Wizaz.pl - Podgląd pojedynczej wiadomości - Jak mogę określić swój typ urody? Analiza kolorystyczna. Wątek zbiorczy część 2.
Podgląd pojedynczej wiadomości
Stary 2013-09-03, 12:32   #662
naked_truth
Raczkowanie
 
Avatar naked_truth
 
Zarejestrowany: 2013-08
Wiadomości: 380
Dot.: Jak mogę określić swój typ urody? Analiza kolorystyczna. Wątek zbiorczy część 2

Cytat:
Napisane przez naked_truth Pokaż wiadomość
szczerze mówiąc chciałabym zmieszać czerwień lub fiolet
http://www.herbatint.pl/wp-content/u...f2-150x150.jpg
http://www.herbatint.pl/wp-content/u...f4-150x150.jpg


z popielatym kasztanem

http://www.herbatint.pl/wp-content/u...4c-150x150.jpg


chciałabym się trzymać farb herbatint, bo chyba tylko one z miarę trwałych dzialają pozytywnie na moje włosy i nie powodują wypadania...
jest też taka czerwień: http://www.herbatint.pl/wp-content/u...f1-150x150.jpg
i takie fiolet http://www.herbatint.pl/wp-content/u...f3-150x150.jpg
a myślisz, że sam popielaty kasztan to dobry pomysł dla chłodnej zimy? Mój naturalny kolor to średnio ciemny brąz (nie bardzo ciemny, ale też nie średni). Ciężko powiedzieć czy totalnie chłodny - ja dostrzegam cieplejsze/neutralne nuty i farbuję, bo szybko pojawiły mi się siwe pasemka.
No i nie chcąc ryzykować z czerwienią zmieszałam fiolet z tym popielatym kasztanem i wyszło super. Wydaje mi się, że bardzo do mnie pasuje, bo w końcu w jakimś kolorze włosów wyglądam tak samo dobrze z makijażem i bez... I co ciekawe, moje zaczerwienienia na twarzy mniej rzucają się w oczy, ciekawe czy to może być efekt właśnie tego.

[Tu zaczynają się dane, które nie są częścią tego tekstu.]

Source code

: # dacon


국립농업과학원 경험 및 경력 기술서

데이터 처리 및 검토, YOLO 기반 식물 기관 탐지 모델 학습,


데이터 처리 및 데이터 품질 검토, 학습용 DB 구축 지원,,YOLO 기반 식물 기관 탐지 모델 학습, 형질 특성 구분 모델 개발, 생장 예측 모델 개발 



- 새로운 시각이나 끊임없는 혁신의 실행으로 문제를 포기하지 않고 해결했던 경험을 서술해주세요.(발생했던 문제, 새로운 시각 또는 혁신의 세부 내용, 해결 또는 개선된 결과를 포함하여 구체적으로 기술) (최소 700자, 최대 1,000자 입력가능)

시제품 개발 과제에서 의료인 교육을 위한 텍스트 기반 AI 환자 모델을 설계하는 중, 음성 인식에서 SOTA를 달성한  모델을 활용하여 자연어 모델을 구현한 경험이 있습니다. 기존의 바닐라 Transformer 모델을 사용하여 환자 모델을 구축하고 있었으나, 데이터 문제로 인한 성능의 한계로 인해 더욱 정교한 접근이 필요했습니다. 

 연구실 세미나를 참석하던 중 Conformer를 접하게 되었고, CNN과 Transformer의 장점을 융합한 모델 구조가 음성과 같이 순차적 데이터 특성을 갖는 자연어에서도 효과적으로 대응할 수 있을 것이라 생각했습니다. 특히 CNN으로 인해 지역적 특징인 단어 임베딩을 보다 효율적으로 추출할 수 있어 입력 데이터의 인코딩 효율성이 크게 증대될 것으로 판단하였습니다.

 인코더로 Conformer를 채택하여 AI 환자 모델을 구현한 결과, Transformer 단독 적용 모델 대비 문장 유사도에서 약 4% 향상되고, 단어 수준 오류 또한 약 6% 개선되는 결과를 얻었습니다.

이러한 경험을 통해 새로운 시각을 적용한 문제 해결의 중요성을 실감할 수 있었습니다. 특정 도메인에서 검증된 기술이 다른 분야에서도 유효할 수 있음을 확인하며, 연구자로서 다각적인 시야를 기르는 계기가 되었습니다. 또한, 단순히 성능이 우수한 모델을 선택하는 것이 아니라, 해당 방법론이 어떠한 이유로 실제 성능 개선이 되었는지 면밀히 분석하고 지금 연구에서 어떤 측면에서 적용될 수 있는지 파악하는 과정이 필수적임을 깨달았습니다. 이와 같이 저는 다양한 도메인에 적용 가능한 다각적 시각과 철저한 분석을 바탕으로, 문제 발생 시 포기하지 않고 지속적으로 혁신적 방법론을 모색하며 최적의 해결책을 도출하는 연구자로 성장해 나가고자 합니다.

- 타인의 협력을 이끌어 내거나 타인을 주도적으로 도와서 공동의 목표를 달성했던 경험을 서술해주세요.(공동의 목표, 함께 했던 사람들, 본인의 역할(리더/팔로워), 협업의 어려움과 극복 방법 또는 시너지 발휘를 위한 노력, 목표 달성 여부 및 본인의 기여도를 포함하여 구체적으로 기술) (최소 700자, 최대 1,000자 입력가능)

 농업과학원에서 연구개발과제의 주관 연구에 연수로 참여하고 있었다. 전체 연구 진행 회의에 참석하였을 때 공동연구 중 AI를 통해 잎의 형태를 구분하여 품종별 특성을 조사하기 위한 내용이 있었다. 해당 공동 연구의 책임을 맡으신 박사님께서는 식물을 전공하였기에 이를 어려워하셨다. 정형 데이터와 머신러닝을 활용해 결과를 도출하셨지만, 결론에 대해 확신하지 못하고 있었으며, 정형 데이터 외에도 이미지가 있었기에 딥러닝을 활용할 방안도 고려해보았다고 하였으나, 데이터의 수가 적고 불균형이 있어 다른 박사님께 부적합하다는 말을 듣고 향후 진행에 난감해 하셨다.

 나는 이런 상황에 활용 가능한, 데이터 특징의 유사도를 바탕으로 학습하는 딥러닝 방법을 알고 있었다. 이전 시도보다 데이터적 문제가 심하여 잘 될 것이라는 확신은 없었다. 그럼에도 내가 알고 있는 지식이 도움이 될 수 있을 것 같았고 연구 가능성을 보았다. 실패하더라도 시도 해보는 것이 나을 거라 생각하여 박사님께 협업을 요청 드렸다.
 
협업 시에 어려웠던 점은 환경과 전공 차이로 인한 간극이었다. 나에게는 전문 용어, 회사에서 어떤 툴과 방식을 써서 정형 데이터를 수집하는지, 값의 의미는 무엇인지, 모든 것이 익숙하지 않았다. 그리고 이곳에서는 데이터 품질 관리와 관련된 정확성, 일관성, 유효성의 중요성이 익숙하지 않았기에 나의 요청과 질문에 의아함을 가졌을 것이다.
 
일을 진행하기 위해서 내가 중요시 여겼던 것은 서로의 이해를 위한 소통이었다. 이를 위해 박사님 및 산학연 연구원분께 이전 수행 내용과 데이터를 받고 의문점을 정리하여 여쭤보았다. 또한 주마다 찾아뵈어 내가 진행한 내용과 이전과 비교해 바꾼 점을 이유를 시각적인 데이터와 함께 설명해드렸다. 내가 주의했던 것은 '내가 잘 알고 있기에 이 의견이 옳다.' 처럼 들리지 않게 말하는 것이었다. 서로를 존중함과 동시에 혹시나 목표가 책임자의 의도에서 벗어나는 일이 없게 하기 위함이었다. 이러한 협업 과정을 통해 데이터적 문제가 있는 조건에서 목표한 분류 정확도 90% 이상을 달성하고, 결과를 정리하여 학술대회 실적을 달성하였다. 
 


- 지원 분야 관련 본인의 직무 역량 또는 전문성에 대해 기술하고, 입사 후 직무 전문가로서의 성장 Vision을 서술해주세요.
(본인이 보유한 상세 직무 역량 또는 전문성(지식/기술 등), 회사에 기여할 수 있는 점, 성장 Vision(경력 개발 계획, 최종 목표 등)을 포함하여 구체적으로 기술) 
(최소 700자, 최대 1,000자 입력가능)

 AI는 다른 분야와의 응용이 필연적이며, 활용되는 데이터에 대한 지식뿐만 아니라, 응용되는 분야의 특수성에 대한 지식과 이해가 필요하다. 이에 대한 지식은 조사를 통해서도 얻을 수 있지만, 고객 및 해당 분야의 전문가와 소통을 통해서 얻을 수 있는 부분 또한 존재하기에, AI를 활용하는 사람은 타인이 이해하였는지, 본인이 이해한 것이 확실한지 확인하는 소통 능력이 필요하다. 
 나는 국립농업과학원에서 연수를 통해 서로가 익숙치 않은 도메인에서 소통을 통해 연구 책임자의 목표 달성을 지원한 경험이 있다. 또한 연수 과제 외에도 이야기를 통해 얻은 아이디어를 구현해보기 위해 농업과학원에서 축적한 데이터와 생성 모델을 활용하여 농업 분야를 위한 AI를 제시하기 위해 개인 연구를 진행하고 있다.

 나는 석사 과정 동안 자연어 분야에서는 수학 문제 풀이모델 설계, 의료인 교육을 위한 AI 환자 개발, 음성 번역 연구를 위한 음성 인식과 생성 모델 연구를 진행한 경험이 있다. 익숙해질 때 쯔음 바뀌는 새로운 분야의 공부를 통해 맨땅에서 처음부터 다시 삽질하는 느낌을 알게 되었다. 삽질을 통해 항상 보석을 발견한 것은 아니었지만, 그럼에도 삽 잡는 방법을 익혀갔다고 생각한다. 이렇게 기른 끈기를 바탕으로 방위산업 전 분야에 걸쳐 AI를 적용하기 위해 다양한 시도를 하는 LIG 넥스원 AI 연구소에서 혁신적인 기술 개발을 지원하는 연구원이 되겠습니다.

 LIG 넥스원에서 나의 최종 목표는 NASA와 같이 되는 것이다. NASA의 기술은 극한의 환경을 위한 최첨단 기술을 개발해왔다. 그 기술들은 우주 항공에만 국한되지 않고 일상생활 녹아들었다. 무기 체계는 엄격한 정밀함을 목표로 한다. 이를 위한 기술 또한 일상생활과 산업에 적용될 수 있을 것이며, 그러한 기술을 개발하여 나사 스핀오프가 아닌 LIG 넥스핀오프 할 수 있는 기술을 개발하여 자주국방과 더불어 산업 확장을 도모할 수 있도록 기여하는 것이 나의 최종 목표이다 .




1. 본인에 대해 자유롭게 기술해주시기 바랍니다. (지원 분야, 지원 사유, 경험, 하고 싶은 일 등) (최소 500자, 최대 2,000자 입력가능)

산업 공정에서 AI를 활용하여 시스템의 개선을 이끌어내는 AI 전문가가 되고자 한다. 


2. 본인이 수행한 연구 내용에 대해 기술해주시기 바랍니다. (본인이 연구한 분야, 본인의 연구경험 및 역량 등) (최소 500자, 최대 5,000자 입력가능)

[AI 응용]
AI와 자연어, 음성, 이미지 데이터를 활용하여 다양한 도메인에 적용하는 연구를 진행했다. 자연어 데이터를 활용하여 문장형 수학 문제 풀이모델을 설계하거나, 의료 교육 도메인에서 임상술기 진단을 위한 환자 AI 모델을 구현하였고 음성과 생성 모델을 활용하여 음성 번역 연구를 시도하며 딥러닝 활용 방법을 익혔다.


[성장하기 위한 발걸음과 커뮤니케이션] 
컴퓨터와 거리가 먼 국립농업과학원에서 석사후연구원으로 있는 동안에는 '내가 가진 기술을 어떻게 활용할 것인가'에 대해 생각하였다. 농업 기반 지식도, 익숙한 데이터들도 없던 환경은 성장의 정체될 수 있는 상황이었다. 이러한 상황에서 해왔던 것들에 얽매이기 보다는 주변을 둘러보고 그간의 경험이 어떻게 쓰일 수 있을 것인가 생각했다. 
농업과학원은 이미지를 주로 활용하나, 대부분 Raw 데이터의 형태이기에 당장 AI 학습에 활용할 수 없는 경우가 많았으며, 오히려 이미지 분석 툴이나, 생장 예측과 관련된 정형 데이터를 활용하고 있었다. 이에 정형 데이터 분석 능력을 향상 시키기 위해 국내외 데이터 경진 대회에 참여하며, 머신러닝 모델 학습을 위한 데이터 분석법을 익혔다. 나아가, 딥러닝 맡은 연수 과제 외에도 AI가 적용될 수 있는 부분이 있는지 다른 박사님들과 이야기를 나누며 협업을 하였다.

No i nigdy nie byłam tak zadowolona z zakupów w ciemno. Skorzystałam z list kosmetyków na forum seasonalcolor i z true-is-beauty. To był taki mój mały eksperyment, bo kupiłam róż, szminki i paletkę cieni przeznaczonych dla true winter nie oglądając specjalnie swatchy i nie zastanawiając się czy będą pasować. Kierowałam się tylko recenzjami dotyczącymi jakości kosmetyków. Efekt przerósł najśmielsze oczekiwania. Bo o ile od jakiegoś czasu uzyskuję dobry efekt, to dopiero jest efekt wow. Nie mogę wyjść z szoku, że w mocniejszym różu szminki wyglądam jakby bardziej naturalnie niż w jaśniejszym. Szkoda, że nie znalazłam konkretnych nazw i numerów konturówek, po eksperymencie kupiłabym w ciemno, bo mam teraz ograniczony dostęp do sklepów stacjonarnych...

@Wampierz rozumiem, że chłodnej ziemie w miarę będą też pasować szminki/róże chłodnego lata? Bo zauważyłam, że przynajmniej na swatchach różnice są często niewielkie.